Hi all,
Installing 5.5 on a fresh system having an Intel RAID.
My 2 drives are configured as a mirror within the Intel BIOS.
When starting my install, Anaconda throws an exception.
After a brief goog, I see one possible fix is - at the install prompt, type;
linux text nodmraid
This is fine and all but Centos sees 2 disks at this point rather then 1 which is what I thought the Intel RAID controller would present to the OS.
I am pretty much tarded when it comes to installs as I usually boot of a DVD, enter some choices based on requirements and off I go.
I once compiled a network driver into the initrd and remade my boot disk but that seems beyond me now.
Any help is greatly appreciated.
- aurf
On Wed, Jan 5, 2011 at 8:36 PM, aurfalien@gmail.com wrote:
Hi all,
Installing 5.5 on a fresh system having an Intel RAID.
My 2 drives are configured as a mirror within the Intel BIOS.
"Intel RAID" covers a lot of sins. Some RAID cards rely on OS software to do much of the RAID: they're jokes, really. If it's a real RAID chipset, no Linux or Windows kernel should even be *AWARE* of the multiple disks, except perhaps for some limited reporting tools.
Exactly which chipset are you dealing with? On what kind of machine.
When starting my install, Anaconda throws an exception.
After a brief goog, I see one possible fix is - at the install prompt, type;
linux text nodmraid
This is fine and all but Centos sees 2 disks at this point rather then 1 which is what I thought the Intel RAID controller would present to the OS.
I am pretty much tarded when it comes to installs as I usually boot of a DVD, enter some choices based on requirements and off I go.
I once compiled a network driver into the initrd and remade my boot disk but that seems beyond me now.
Any help is greatly appreciated.
- aurf
CentOS mailing list CentOS@centos.org http://lists.centos.org/mailman/listinfo/centos
On Jan 5, 2011, at 6:09 PM, Nico Kadel-Garcia wrote:
On Wed, Jan 5, 2011 at 8:36 PM, aurfalien@gmail.com wrote:
Hi all,
Installing 5.5 on a fresh system having an Intel RAID.
My 2 drives are configured as a mirror within the Intel BIOS.
"Intel RAID" covers a lot of sins.
Yes, I like this, and a lot of BS.
Some RAID cards rely on OS software to do much of the RAID: they're jokes, really. If it's a real RAID chipset, no Linux or Windows kernel should even be *AWARE* of the multiple disks, except perhaps for some limited reporting tools.
Exactly which chipset are you dealing with? On what kind of machine.
Instead of typing this;
linux text nodmraid
I used this;
linux text smenodmraid
... and all is well.
Although I've a feeling that just installing in text mode rather than GUI would have been enough.
My specs;
Supermicro X8DT3-LN4F with the Intel 5520 chipset.

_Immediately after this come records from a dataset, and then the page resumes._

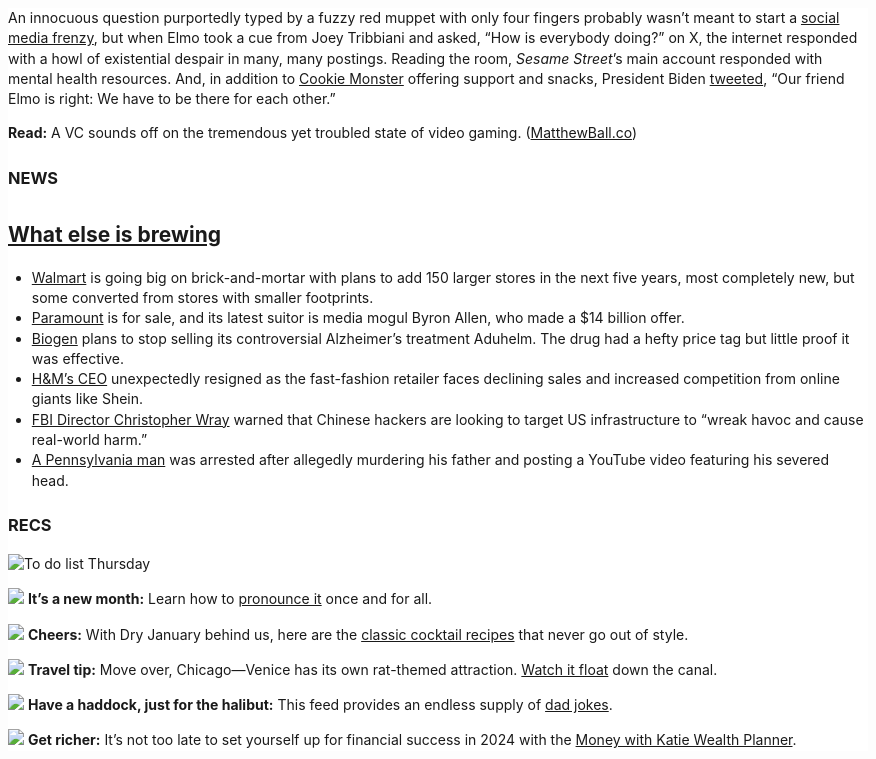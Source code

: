 An innocuous question purportedly typed by a fuzzy red muppet with only four fingers probably wasn’t meant to start a [social media frenzy](https://links.morningbrew.com/c/gNy?mblid=54535d98a5bf&mbcid=34192468.3474690&mid=1f4660240f65a00f40c621ae6f9ce93a), but when Elmo took a cue from Joey Tribbiani and asked, “How is everybody doing?” on X, the internet responded with a howl of existential despair in many, many postings. Reading the room, _Sesame Street_’s main account responded with mental health resources. And, in addition to [Cookie Monster](https://links.morningbrew.com/c/gNz?mblid=fbb8f382cd76&mbcid=34192468.3474690&mid=1f4660240f65a00f40c621ae6f9ce93a) offering support and snacks, President Biden [tweeted](https://links.morningbrew.com/c/gNA?mblid=773265a33d18&mbcid=34192468.3474690&mid=1f4660240f65a00f40c621ae6f9ce93a), “Our friend Elmo is right: We have to be there for each other.”

**Read:** A VC sounds off on the tremendous yet troubled state of video gaming. ([MatthewBall.co](https://links.morningbrew.com/c/gNB?mblid=159a5c52d70f&mbcid=34192468.3474690&mid=1f4660240f65a00f40c621ae6f9ce93a))

### NEWS

## [ What else is brewing ](#) 

* [Walmart](https://links.morningbrew.com/c/gNC?mblid=ac4a1daac847&mbcid=34192468.3474690&mid=1f4660240f65a00f40c621ae6f9ce93a) is going big on brick-and-mortar with plans to add 150 larger stores in the next five years, most completely new, but some converted from stores with smaller footprints.
* [Paramount](https://links.morningbrew.com/c/gND?mblid=f10dd66cbb17&mbcid=34192468.3474690&mid=1f4660240f65a00f40c621ae6f9ce93a) is for sale, and its latest suitor is media mogul Byron Allen, who made a $14 billion offer.
* [Biogen](https://links.morningbrew.com/c/gNE?mblid=3ff658852cd5&mbcid=34192468.3474690&mid=1f4660240f65a00f40c621ae6f9ce93a) plans to stop selling its controversial Alzheimer’s treatment Aduhelm. The drug had a hefty price tag but little proof it was effective.
* [H&M’s CEO](https://links.morningbrew.com/c/gNF?mblid=9c195277fc21&mbcid=34192468.3474690&mid=1f4660240f65a00f40c621ae6f9ce93a) unexpectedly resigned as the fast-fashion retailer faces declining sales and increased competition from online giants like Shein.
* [FBI Director Christopher Wray](https://links.morningbrew.com/c/gNG?mblid=4329b0544d35&mbcid=34192468.3474690&mid=1f4660240f65a00f40c621ae6f9ce93a) warned that Chinese hackers are looking to target US infrastructure to “wreak havoc and cause real-world harm.”
* [A Pennsylvania man](https://links.morningbrew.com/c/gNH?mblid=4b7b3c8d0478&mbcid=34192468.3474690&mid=1f4660240f65a00f40c621ae6f9ce93a) was arrested after allegedly murdering his father and posting a YouTube video featuring his severed head.

### RECS

![To do list Thursday](https://proxy-prod.omnivore-image-cache.app/670x0,sHtsiQKFIPSzMNEIH6TrIeFSm2syWVMrHXKIBV49equ8/https://cdn.sanity.io/images/bl383u0v/production/4856751cdc557e9ccdafd8d6034e2b3934e4841a-1500x375.png?w=668&q=70&auto=format) 

![](https://proxy-prod.omnivore-image-cache.app/18x0,sQnALPB3TejIegB5WAID2Do63LSBq7IbmIYPLagiQWaY/https://em-content.zobj.net/thumbs/120/apple/237/white-heavy-check-mark_2705.png) **It’s a new month:** Learn how to [pronounce it](https://links.morningbrew.com/c/gNI?mblid=a4c0f8e3bbef&mbcid=34192468.3474690&mid=1f4660240f65a00f40c621ae6f9ce93a) once and for all.

![](https://proxy-prod.omnivore-image-cache.app/18x0,sQnALPB3TejIegB5WAID2Do63LSBq7IbmIYPLagiQWaY/https://em-content.zobj.net/thumbs/120/apple/237/white-heavy-check-mark_2705.png) **Cheers:** With Dry January behind us, here are the [classic cocktail recipes](https://links.morningbrew.com/c/gNJ?mblid=6c089101b2ac&mbcid=34192468.3474690&mid=1f4660240f65a00f40c621ae6f9ce93a) that never go out of style.

![](https://proxy-prod.omnivore-image-cache.app/18x0,sQnALPB3TejIegB5WAID2Do63LSBq7IbmIYPLagiQWaY/https://em-content.zobj.net/thumbs/120/apple/237/white-heavy-check-mark_2705.png) **Travel tip:** Move over, Chicago—Venice has its own rat-themed attraction. [Watch it float](https://links.morningbrew.com/c/gNK?mblid=739e27122521&mbcid=34192468.3474690&mid=1f4660240f65a00f40c621ae6f9ce93a) down the canal.

![](https://proxy-prod.omnivore-image-cache.app/18x0,sQnALPB3TejIegB5WAID2Do63LSBq7IbmIYPLagiQWaY/https://em-content.zobj.net/thumbs/120/apple/237/white-heavy-check-mark_2705.png) **Have a haddock, just for the halibut:** This feed provides an endless supply of [dad jokes](https://links.morningbrew.com/c/gNL?mblid=83953abbdfc3&mbcid=34192468.3474690&mid=1f4660240f65a00f40c621ae6f9ce93a).

![](https://proxy-prod.omnivore-image-cache.app/18x0,sQnALPB3TejIegB5WAID2Do63LSBq7IbmIYPLagiQWaY/https://em-content.zobj.net/thumbs/120/apple/237/white-heavy-check-mark_2705.png) **Get richer:** It’s not too late to set yourself up for financial success in 2024 with the [Money with Katie Wealth Planner](https://links.morningbrew.com/c/fNg?mblid=9ad1e74eac64&mbcid=34192468.3474690&mid=1f4660240f65a00f40c621ae6f9ce93a).
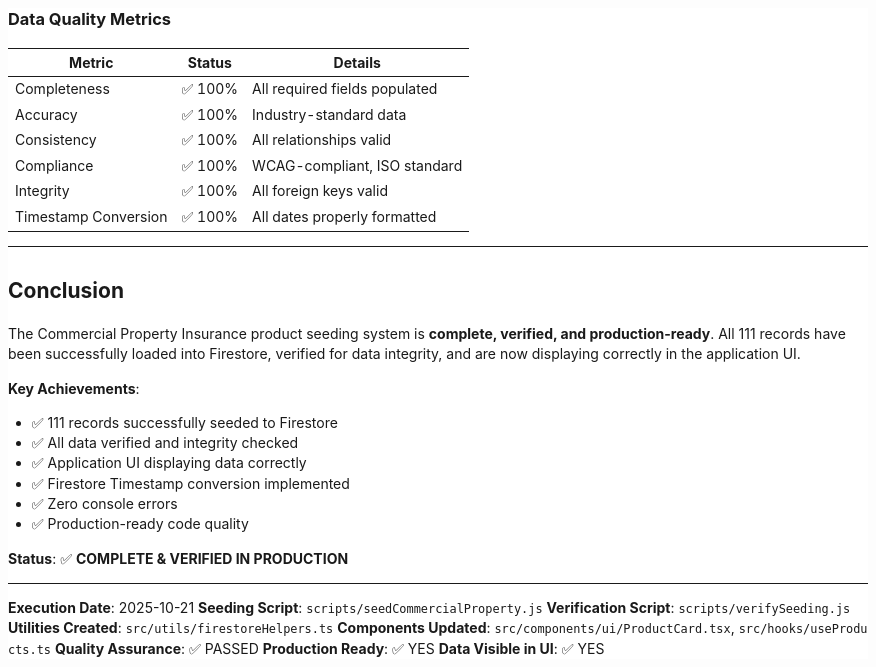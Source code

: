 
### Data Quality Metrics

| Metric | Status | Details |
|--------|--------|---------|
| Completeness | ✅ 100% | All required fields populated |
| Accuracy | ✅ 100% | Industry-standard data |
| Consistency | ✅ 100% | All relationships valid |
| Compliance | ✅ 100% | WCAG-compliant, ISO standard |
| Integrity | ✅ 100% | All foreign keys valid |
| Timestamp Conversion | ✅ 100% | All dates properly formatted |

---

## Conclusion

The Commercial Property Insurance product seeding system is **complete, verified, and production-ready**. All 111 records have been successfully loaded into Firestore, verified for data integrity, and are now displaying correctly in the application UI.

**Key Achievements**:
- ✅ 111 records successfully seeded to Firestore
- ✅ All data verified and integrity checked
- ✅ Application UI displaying data correctly
- ✅ Firestore Timestamp conversion implemented
- ✅ Zero console errors
- ✅ Production-ready code quality

**Status**: ✅ **COMPLETE & VERIFIED IN PRODUCTION**

---

**Execution Date**: 2025-10-21
**Seeding Script**: `scripts/seedCommercialProperty.js`
**Verification Script**: `scripts/verifySeeding.js`
**Utilities Created**: `src/utils/firestoreHelpers.ts`
**Components Updated**: `src/components/ui/ProductCard.tsx`, `src/hooks/useProducts.ts`
**Quality Assurance**: ✅ PASSED
**Production Ready**: ✅ YES
**Data Visible in UI**: ✅ YES

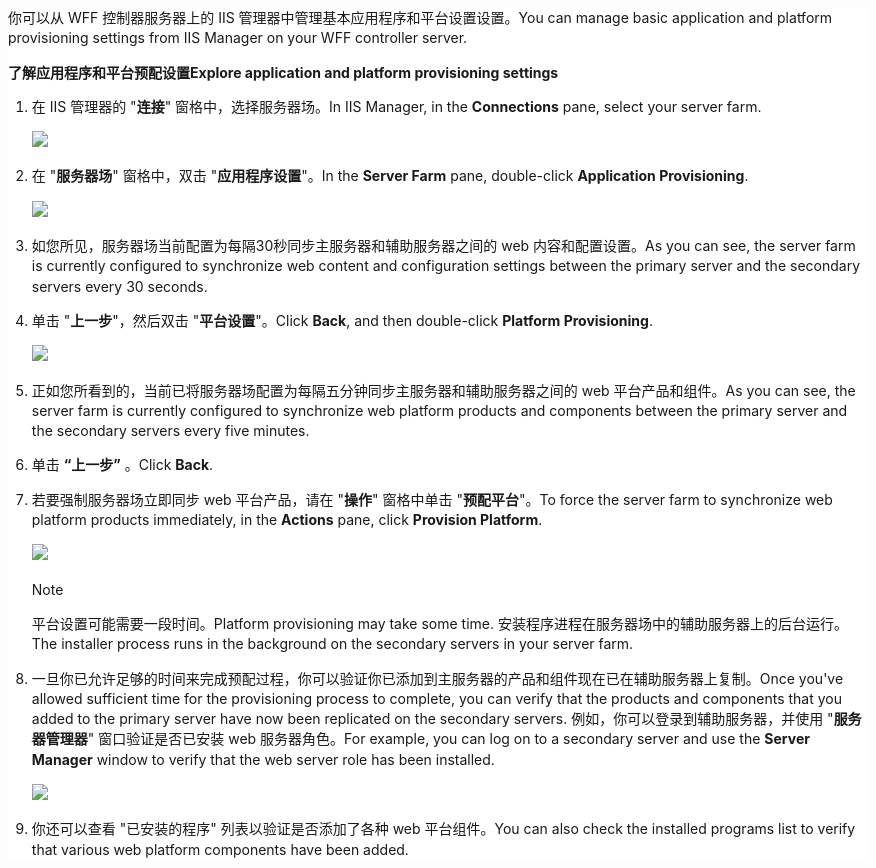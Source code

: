 <span data-ttu-id="1e5a9-212">你可以从 WFF 控制器服务器上的 IIS 管理器中管理基本应用程序和平台设置设置。</span><span class="sxs-lookup"><span data-stu-id="1e5a9-212">You can manage basic application and platform provisioning settings from IIS Manager on your WFF controller server.</span></span>

<span data-ttu-id="1e5a9-213">**了解应用程序和平台预配设置**</span><span class="sxs-lookup"><span data-stu-id="1e5a9-213">**Explore application and platform provisioning settings**</span></span>

1. <span data-ttu-id="1e5a9-214">在 IIS 管理器的 "**连接**" 窗格中，选择服务器场。</span><span class="sxs-lookup"><span data-stu-id="1e5a9-214">In IIS Manager, in the **Connections** pane, select your server farm.</span></span>

    ![](creating-a-server-farm-with-the-web-farm-framework/_static/image9.png)
2. <span data-ttu-id="1e5a9-215">在 "**服务器场**" 窗格中，双击 "**应用程序设置**"。</span><span class="sxs-lookup"><span data-stu-id="1e5a9-215">In the **Server Farm** pane, double-click **Application Provisioning**.</span></span>

    ![](creating-a-server-farm-with-the-web-farm-framework/_static/image10.png)
3. <span data-ttu-id="1e5a9-216">如您所见，服务器场当前配置为每隔30秒同步主服务器和辅助服务器之间的 web 内容和配置设置。</span><span class="sxs-lookup"><span data-stu-id="1e5a9-216">As you can see, the server farm is currently configured to synchronize web content and configuration settings between the primary server and the secondary servers every 30 seconds.</span></span>
4. <span data-ttu-id="1e5a9-217">单击 "**上一步**"，然后双击 "**平台设置**"。</span><span class="sxs-lookup"><span data-stu-id="1e5a9-217">Click **Back**, and then double-click **Platform Provisioning**.</span></span>

    ![](creating-a-server-farm-with-the-web-farm-framework/_static/image11.png)
5. <span data-ttu-id="1e5a9-218">正如您所看到的，当前已将服务器场配置为每隔五分钟同步主服务器和辅助服务器之间的 web 平台产品和组件。</span><span class="sxs-lookup"><span data-stu-id="1e5a9-218">As you can see, the server farm is currently configured to synchronize web platform products and components between the primary server and the secondary servers every five minutes.</span></span>
6. <span data-ttu-id="1e5a9-219">单击 **“上一步”** 。</span><span class="sxs-lookup"><span data-stu-id="1e5a9-219">Click **Back**.</span></span>
7. <span data-ttu-id="1e5a9-220">若要强制服务器场立即同步 web 平台产品，请在 "**操作**" 窗格中单击 "**预配平台**"。</span><span class="sxs-lookup"><span data-stu-id="1e5a9-220">To force the server farm to synchronize web platform products immediately, in the **Actions** pane, click **Provision Platform**.</span></span>

    ![](creating-a-server-farm-with-the-web-farm-framework/_static/image12.png)

    > [!NOTE]
    > <span data-ttu-id="1e5a9-221">平台设置可能需要一段时间。</span><span class="sxs-lookup"><span data-stu-id="1e5a9-221">Platform provisioning may take some time.</span></span> <span data-ttu-id="1e5a9-222">安装程序进程在服务器场中的辅助服务器上的后台运行。</span><span class="sxs-lookup"><span data-stu-id="1e5a9-222">The installer process runs in the background on the secondary servers in your server farm.</span></span>
8. <span data-ttu-id="1e5a9-223">一旦你已允许足够的时间来完成预配过程，你可以验证你已添加到主服务器的产品和组件现在已在辅助服务器上复制。</span><span class="sxs-lookup"><span data-stu-id="1e5a9-223">Once you've allowed sufficient time for the provisioning process to complete, you can verify that the products and components that you added to the primary server have now been replicated on the secondary servers.</span></span> <span data-ttu-id="1e5a9-224">例如，你可以登录到辅助服务器，并使用 "**服务器管理器**" 窗口验证是否已安装 web 服务器角色。</span><span class="sxs-lookup"><span data-stu-id="1e5a9-224">For example, you can log on to a secondary server and use the **Server Manager** window to verify that the web server role has been installed.</span></span>

    ![](creating-a-server-farm-with-the-web-farm-framework/_static/image13.png)
9. <span data-ttu-id="1e5a9-225">你还可以查看 "已安装的程序" 列表以验证是否添加了各种 web 平台组件。</span><span class="sxs-lookup"><span data-stu-id="1e5a9-225">You can also check the installed programs list to verify that various web platform components have been added.</span></span>
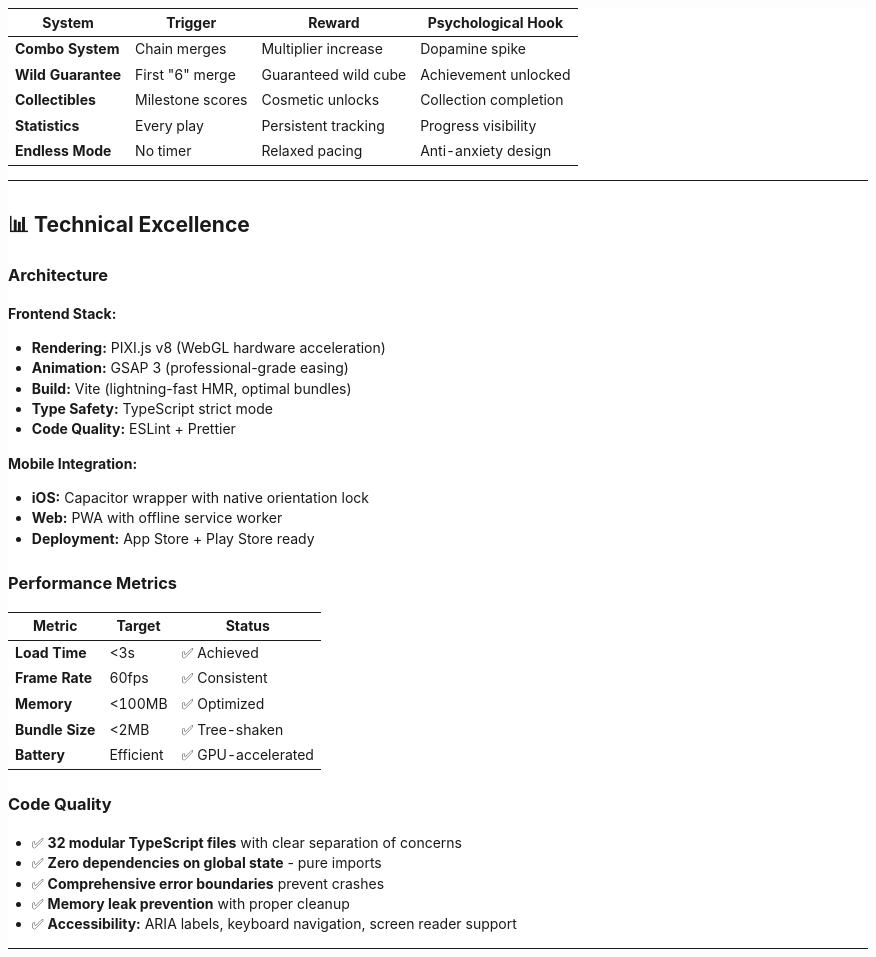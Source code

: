 | System | Trigger | Reward | Psychological Hook |
|--------|---------|--------|-------------------|
| **Combo System** | Chain merges | Multiplier increase | Dopamine spike |
| **Wild Guarantee** | First "6" merge | Guaranteed wild cube | Achievement unlocked |
| **Collectibles** | Milestone scores | Cosmetic unlocks | Collection completion |
| **Statistics** | Every play | Persistent tracking | Progress visibility |
| **Endless Mode** | No timer | Relaxed pacing | Anti-anxiety design |

---

## 📊 Technical Excellence

### **Architecture**

**Frontend Stack:**
- **Rendering:** PIXI.js v8 (WebGL hardware acceleration)
- **Animation:** GSAP 3 (professional-grade easing)
- **Build:** Vite (lightning-fast HMR, optimal bundles)
- **Type Safety:** TypeScript strict mode
- **Code Quality:** ESLint + Prettier

**Mobile Integration:**
- **iOS:** Capacitor wrapper with native orientation lock
- **Web:** PWA with offline service worker
- **Deployment:** App Store + Play Store ready

### **Performance Metrics**

| Metric | Target | Status |
|--------|--------|--------|
| **Load Time** | <3s | ✅ Achieved |
| **Frame Rate** | 60fps | ✅ Consistent |
| **Memory** | <100MB | ✅ Optimized |
| **Bundle Size** | <2MB | ✅ Tree-shaken |
| **Battery** | Efficient | ✅ GPU-accelerated |

### **Code Quality**

- ✅ **32 modular TypeScript files** with clear separation of concerns
- ✅ **Zero dependencies on global state** - pure imports
- ✅ **Comprehensive error boundaries** prevent crashes
- ✅ **Memory leak prevention** with proper cleanup
- ✅ **Accessibility:** ARIA labels, keyboard navigation, screen reader support

---
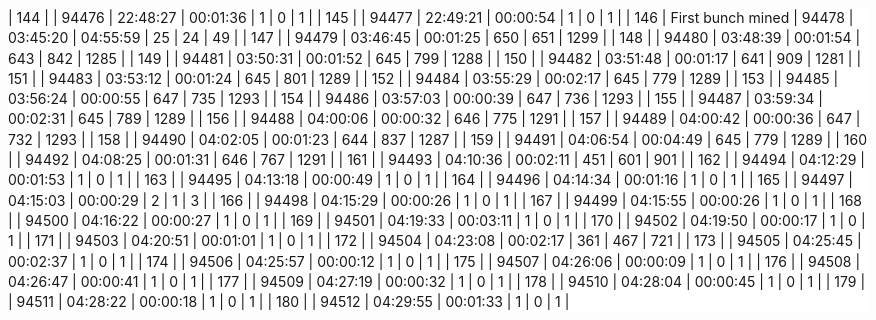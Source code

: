 | 144  |                   | 94476   | 22:48:27 | 00:01:36  | 1          | 0         | 1          |
| 145  |                   | 94477   | 22:49:21 | 00:00:54  | 1          | 0         | 1          |
| 146  | First bunch mined | 94478   | 03:45:20 | 04:55:59  | 25         | 24        | 49         |
| 147  |                   | 94479   | 03:46:45 | 00:01:25  | 650        | 651       | 1299       |
| 148  |                   | 94480   | 03:48:39 | 00:01:54  | 643        | 842       | 1285       |
| 149  |                   | 94481   | 03:50:31 | 00:01:52  | 645        | 799       | 1288       |
| 150  |                   | 94482   | 03:51:48 | 00:01:17  | 641        | 909       | 1281       |
| 151  |                   | 94483   | 03:53:12 | 00:01:24  | 645        | 801       | 1289       |
| 152  |                   | 94484   | 03:55:29 | 00:02:17  | 645        | 779       | 1289       |
| 153  |                   | 94485   | 03:56:24 | 00:00:55  | 647        | 735       | 1293       |
| 154  |                   | 94486   | 03:57:03 | 00:00:39  | 647        | 736       | 1293       |
| 155  |                   | 94487   | 03:59:34 | 00:02:31  | 645        | 789       | 1289       |
| 156  |                   | 94488   | 04:00:06 | 00:00:32  | 646        | 775       | 1291       |
| 157  |                   | 94489   | 04:00:42 | 00:00:36  | 647        | 732       | 1293       |
| 158  |                   | 94490   | 04:02:05 | 00:01:23  | 644        | 837       | 1287       |
| 159  |                   | 94491   | 04:06:54 | 00:04:49  | 645        | 779       | 1289       |
| 160  |                   | 94492   | 04:08:25 | 00:01:31  | 646        | 767       | 1291       |
| 161  |                   | 94493   | 04:10:36 | 00:02:11  | 451        | 601       | 901        |
| 162  |                   | 94494   | 04:12:29 | 00:01:53  | 1          | 0         | 1          |
| 163  |                   | 94495   | 04:13:18 | 00:00:49  | 1          | 0         | 1          |
| 164  |                   | 94496   | 04:14:34 | 00:01:16  | 1          | 0         | 1          |
| 165  |                   | 94497   | 04:15:03 | 00:00:29  | 2          | 1         | 3          |
| 166  |                   | 94498   | 04:15:29 | 00:00:26  | 1          | 0         | 1          |
| 167  |                   | 94499   | 04:15:55 | 00:00:26  | 1          | 0         | 1          |
| 168  |                   | 94500   | 04:16:22 | 00:00:27  | 1          | 0         | 1          |
| 169  |                   | 94501   | 04:19:33 | 00:03:11  | 1          | 0         | 1          |
| 170  |                   | 94502   | 04:19:50 | 00:00:17  | 1          | 0         | 1          |
| 171  |                   | 94503   | 04:20:51 | 00:01:01  | 1          | 0         | 1          |
| 172  |                   | 94504   | 04:23:08 | 00:02:17  | 361        | 467       | 721        |
| 173  |                   | 94505   | 04:25:45 | 00:02:37  | 1          | 0         | 1          |
| 174  |                   | 94506   | 04:25:57 | 00:00:12  | 1          | 0         | 1          |
| 175  |                   | 94507   | 04:26:06 | 00:00:09  | 1          | 0         | 1          |
| 176  |                   | 94508   | 04:26:47 | 00:00:41  | 1          | 0         | 1          |
| 177  |                   | 94509   | 04:27:19 | 00:00:32  | 1          | 0         | 1          |
| 178  |                   | 94510   | 04:28:04 | 00:00:45  | 1          | 0         | 1          |
| 179  |                   | 94511   | 04:28:22 | 00:00:18  | 1          | 0         | 1          |
| 180  |                   | 94512   | 04:29:55 | 00:01:33  | 1          | 0         | 1          |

Aurfalien@gmail.com wrote on Wed, 5 Jan 2011 18:55:14 -0800:
linux text smenodmraid
This a parameter unknown to Google. Did you make it up, or where did you get it from?
Although I've a feeling that just installing in text mode rather than GUI would have been enough.
me, too ;-) At least, "nodmraid" is not the solution. That's just ignoring the fake RAID if it is able to detect it. dmraid is meant to deal with this fake RAID stuff, but can't always.
Kai
On Jan 6, 2011, at 10:31 AM, Kai Schaetzl wrote:
Aurfalien@gmail.com wrote on Wed, 5 Jan 2011 18:55:14 -0800:
linux text smenodmraid
This a parameter unknown to Google. Did you make it up, or where did you get it from?
Well, I wished I would have made it up as we all ride on the coat tails of some one else's research and findings, but I found it here;
http://bugs.contribs.org/show_bug.cgi?id=6181
me, too ;-) At least, "nodmraid" is not the solution.
Yea, the nodmraid didn't work in text mode anyways, but I did a re install in text mode w/o using nosmedmraid and it failed so in my case, using smenodmraid worked.
- aurf
Hi all,
Installing 5.5 on a fresh system having an Intel RAID.
My 2 drives are configured as a mirror within the Intel BIOS.
When starting my install, Anaconda throws an exception.
After a brief goog, I see one possible fix is - at the install prompt, type;
linux text nodmraid
This is fine and all but Centos sees 2 disks at this point rather then 1 which is what I thought the Intel RAID controller would present to the OS.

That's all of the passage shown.